Int J Pharm Pharm Sci, Vol 9, Issue 3, 60-63Original Article


PATTERN OF ANTIBIOTICS UTILIZATION IN NEONATAL SEPTICEMIA: A CROSS-SECTIONAL STUDY FROM RURAL TERTIARY CARE HOSPITAL WESTERN MAHARASHTRA, INDIA

SHINDE A. R.1, MOHITE R. V.2, SHINDE R. V.3

1Department of Pharmacology, Prakash Institute of Medical Sciences and Hospital, Urun-Islampur Maharashtra, India, 2Department of Community Medicine, Krishna Institute of Medical Sciences Karad Maharashtra, India, 3Department of Microbiology, Krishna Institute of Medical Sciences Karad Maharashtra, India
Email: rajsinhmohite124@gmail.com

Received: 17 Nov 2016 Revised and Accepted: 09 Jan 2017


ABSTRACT

Objective: To assess the quantification of use of antibiotics and to find out empiric antibiotic regimen practiced for neonatal sepsis in rural tertiary health care centre.

Methods: A hospital, record based cross-sectional study was conducted in Neonatal Intensive Care Unit(NICU) at tertiary care hospital located in western Maharashtra, India. The study was planned during the year 2011-12 among 84 neonates with sepsis. Data were collected by using proforma includes demographic details, antibiotic prescriptions and relevant information.

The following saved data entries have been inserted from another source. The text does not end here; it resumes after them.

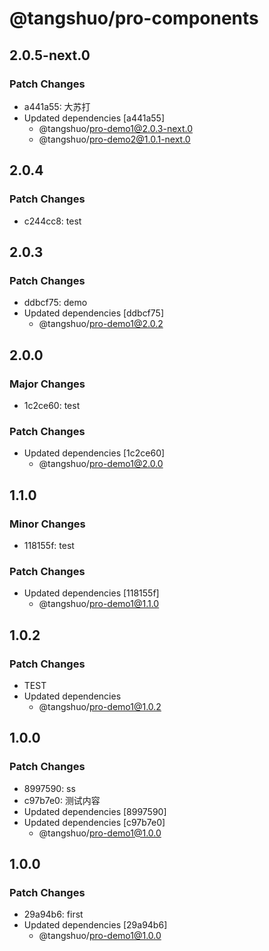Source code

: # @tangshuo/pro-components

## 2.0.5-next.0

### Patch Changes

- a441a55: 大苏打
- Updated dependencies [a441a55]
  - @tangshuo/pro-demo1@2.0.3-next.0
  - @tangshuo/pro-demo2@1.0.1-next.0

## 2.0.4

### Patch Changes

- c244cc8: test

## 2.0.3

### Patch Changes

- ddbcf75: demo
- Updated dependencies [ddbcf75]
  - @tangshuo/pro-demo1@2.0.2

## 2.0.0

### Major Changes

- 1c2ce60: test

### Patch Changes

- Updated dependencies [1c2ce60]
  - @tangshuo/pro-demo1@2.0.0

## 1.1.0

### Minor Changes

- 118155f: test

### Patch Changes

- Updated dependencies [118155f]
  - @tangshuo/pro-demo1@1.1.0

## 1.0.2

### Patch Changes

- TEST
- Updated dependencies
  - @tangshuo/pro-demo1@1.0.2

## 1.0.0

### Patch Changes

- 8997590: ss
- c97b7e0: 测试内容
- Updated dependencies [8997590]
- Updated dependencies [c97b7e0]
  - @tangshuo/pro-demo1@1.0.0

## 1.0.0

### Patch Changes

- 29a94b6: first
- Updated dependencies [29a94b6]
  - @tangshuo/pro-demo1@1.0.0
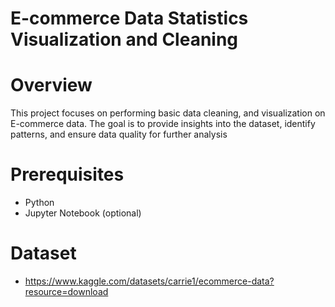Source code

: # E-commerce Data Statistics Visualization and Cleaning
# Overview
This project focuses on performing basic data cleaning, and visualization on E-commerce data.
The goal is to provide insights into the dataset, identify patterns, and ensure data quality for further analysis
# Prerequisites
- Python
- Jupyter Notebook (optional)
# Dataset
- https://www.kaggle.com/datasets/carrie1/ecommerce-data?resource=download
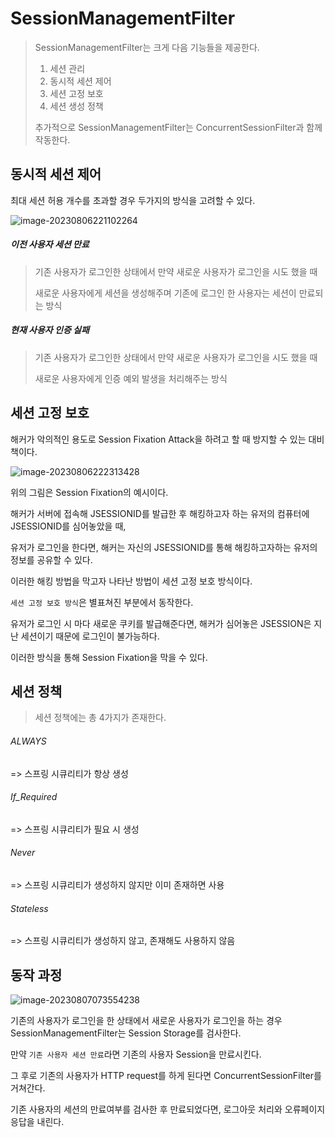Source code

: # SessionManagementFilter

> SessionManagementFilter는 크게 다음 기능들을 제공한다. 
>
> 1. 세션 관리
> 2. 동시적 세션 제어
> 3. 세션 고정 보호 
> 4. 세션 생성 정책
>
> 추가적으로 SessionManagementFilter는 ConcurrentSessionFilter과 함께 작동한다. 



## 동시적 세션 제어

최대 세션 허용 개수를 초과할 경우 두가지의 방식을 고려할 수 있다. 

![image-20230806221102264](https://github.com/BeomSeogKim/TIL/blob/main/spring/images/security/SessionManagementFilter-1.png)

##### 이전 사용자 세션 만료

> 기존 사용자가 로그인한 상태에서 만약 새로운 사용자가 로그인을 시도 했을 때 
>
>  새로운 사용자에게 세션을 생성해주며 기존에 로그인 한 사용자는 세션이 만료되는 방식

##### 현재 사용자 인증 실패

> 기존 사용자가 로그인한 상태에서 만약 새로운 사용자가 로그인을 시도 했을 때 
>
> 새로운 사용자에게 인증 예외 발생을 처리해주는 방식



## 세션 고정 보호 

해커가 악의적인 용도로 Session Fixation Attack을 하려고 할 때 방지할 수 있는 대비책이다. 



![image-20230806222313428](https://github.com/BeomSeogKim/TIL/blob/main/spring/images/security/SessionManagementFilter-2.png)

위의 그림은 Session Fixation의 예시이다. 

해커가 서버에 접속해 JSESSIONID를 발급한 후 해킹하고자 하는 유저의 컴퓨터에 JSESSIONID를 심어놓았을 때, 

유저가 로그인을 한다면, 해커는 자신의 JSESSIONID를 통해 해킹하고자하는 유저의 정보를 공유할 수 있다. 

이러한 해킹 방법을 막고자 나타난 방법이 세션 고정 보호 방식이다. 

`세션 고정 보호 방식`은 별표쳐진 부분에서 동작한다. 

유저가 로그인 시 마다 새로운 쿠키를 발급해준다면, 해커가 심어놓은 JSESSION은 지난 세션이기 때문에 로그인이 불가능하다. 

이러한 방식을 통해 Session Fixation을 막을 수 있다. 



## 세션 정책 

> 세션 정책에는 총 4가지가 존재한다. 

###### ALWAYS

=> 스프링 시큐리티가 항상 생성

###### If_Required

=> 스프링 시큐리티가 필요 시 생성

###### Never

=> 스프링 시큐리티가 생성하지 않지만 이미 존재하면 사용

###### Stateless

=> 스프링 시큐리티가 생성하지 않고, 존재해도 사용하지 않음



## 동작 과정

![image-20230807073554238](https://github.com/BeomSeogKim/TIL/blob/main/spring/images/security/SessionManagementFilter-3.png)

기존의 사용자가 로그인을 한 상태에서 새로운 사용자가 로그인을 하는 경우 SessionManagementFilter는 Session Storage를 검사한다.

만약 `기존 사용자 세션 만료`라면 기존의 사용자 Session을 만료시킨다.

그 후로 기존의 사용자가 HTTP request를 하게 된다면 ConcurrentSessionFilter를 거쳐간다. 

기존 사용자의 세션의 만료여부를 검사한 후 만료되었다면, 로그아웃 처리와 오류페이지 응답을 내린다. 
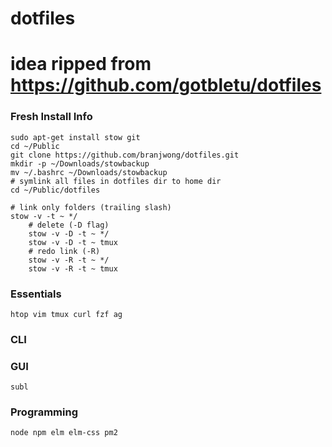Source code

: # dotfiles
# idea ripped from https://github.com/gotbletu/dotfiles

### Fresh Install Info
    sudo apt-get install stow git 
    cd ~/Public
    git clone https://github.com/branjwong/dotfiles.git
    mkdir -p ~/Downloads/stowbackup
    mv ~/.bashrc ~/Downloads/stowbackup
    # symlink all files in dotfiles dir to home dir
    cd ~/Public/dotfiles
    
    # link only folders (trailing slash)
    stow -v -t ~ */
        # delete (-D flag)
        stow -v -D -t ~ */
        stow -v -D -t ~ tmux
        # redo link (-R)
        stow -v -R -t ~ */
        stow -v -R -t ~ tmux

    
### Essentials
    htop vim tmux curl fzf ag

### CLI
       
### GUI
    subl 

### Programming
    node npm elm elm-css pm2
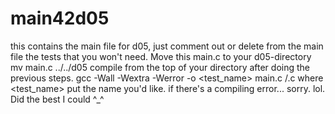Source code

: # main42d05
this contains the main file for d05, just comment out or delete from the main file the tests that you won't need. Move this main.c to your d05-directory mv main.c ../../d05 compile from the top of your directory after doing the previous steps. gcc -Wall -Wextra -Werror -o <test_name> main.c /.c where <test_name> put the name you'd like. if there's a compiling error... sorry. lol. Did the best I could ^_^
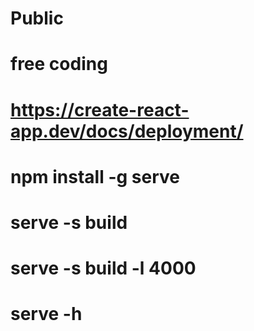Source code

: # Public
# free coding
# https://create-react-app.dev/docs/deployment/
#  npm install -g serve
# serve -s build
# serve -s build -l 4000
# serve -h
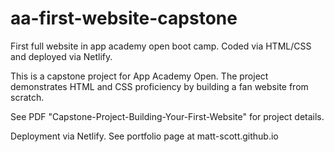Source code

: # aa-first-website-capstone
First full website in app academy open boot camp. Coded via HTML/CSS and deployed via Netlify.

This is a capstone project for App Academy Open. The project demonstrates HTML and CSS proficiency by building a fan website from scratch.

See PDF "Capstone-Project-Building-Your-First-Website" for project details.

Deployment via Netlify. See portfolio page at matt-scott.github.io
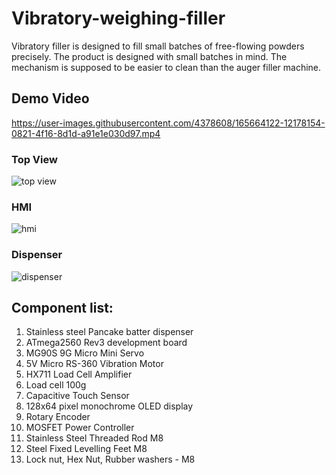 # Vibratory-weighing-filler
Vibratory filler is designed to fill small batches of free-flowing powders precisely. The product is designed with small batches in mind. The mechanism is supposed to be easier to clean than the auger filler machine.


## Demo Video

https://user-images.githubusercontent.com/4378608/165664122-12178154-0821-4f16-8d1d-a91e1e030d97.mp4


### Top View
![top view](https://user-images.githubusercontent.com/4378608/165680280-6d1a402c-cab6-4ac9-9237-5fd8ae3a9aa6.jpg)

### HMI
![hmi](https://user-images.githubusercontent.com/4378608/165680287-dcc59aba-ece7-4aab-98bd-6764c1806981.jpg)

### Dispenser
![dispenser](https://user-images.githubusercontent.com/4378608/165680289-3427a877-aed5-4dd4-a4c5-e9af98574080.jpg)



## Component list:
1. Stainless steel Pancake batter dispenser
2. ATmega2560 Rev3 development board
3. MG90S 9G Micro Mini Servo
4. 5V Micro RS-360 Vibration Motor
5. HX711 Load Cell Amplifier
6. Load cell 100g
7. Capacitive Touch Sensor
8. 128x64 pixel monochrome OLED display
9. Rotary Encoder
10. MOSFET Power Controller
11. Stainless Steel Threaded Rod M8
12. Steel Fixed Levelling Feet M8
13. Lock nut, Hex Nut, Rubber washers - M8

Results: Among the total 84 neonates, max, 60.71% had a history of term delivery. The proportion of early and late onset of sepsis was 47.61% and 52.38% for which total 18 antibiotics were used of which max, 88.88% were injectables. Amikacin was used in max, 78.57% neonates followed by cefotaxime, 45.23% and ampicillin, 35.71% in single or combination form respectively. Amikacin was used for max; 929 d followed by cefotaxime, 523 d and ampicillin 331 d respectively. Antibiotics used in single, double and multiple regimens were 19.04%, 46.42% and 34.52% respectively. Empiric antibiotic regimens practiced were cefotaxim+amikacin and cefotaxim+ampicillin, of which max, 80% patients were treated with the cefotaxim+amikacin antibiotic regimen. Out of 84 neonates max, 70% were improved at the time of discharge.

Conclusion: Neonatal sepsis was well treated by cefotaxim+amikacin empirical injectable regimen with maximum survival.

Keywords: Antibiotic quantification, Empiric antibiotic regimen, Neonates, Sepsis


INTRODUCTION

Neonatal sepsis is a clinical syndrome characterized by systemic signs of infection and accompanied by bacteraemia in the first month of life [1]. It is responsible for about 30-50% of the total neonatal deaths in developing countries and leading causes of neonatal mortality in India [2]. Neonatal sepsis is classified according to the time of onset of the disease as early onset of sepsis (EOS) and late onset of sepsis (LOS). EOS is defined as onset of sepsis in the first three days and is mostly the result of vertical transmission of bacteria from mothers to infants during the intrapartum period. LOS is defined as an infection occurring after 1 w of life is attributed to horizontal transmission of pathogens acquired post-natal (nosocomial or community) [3].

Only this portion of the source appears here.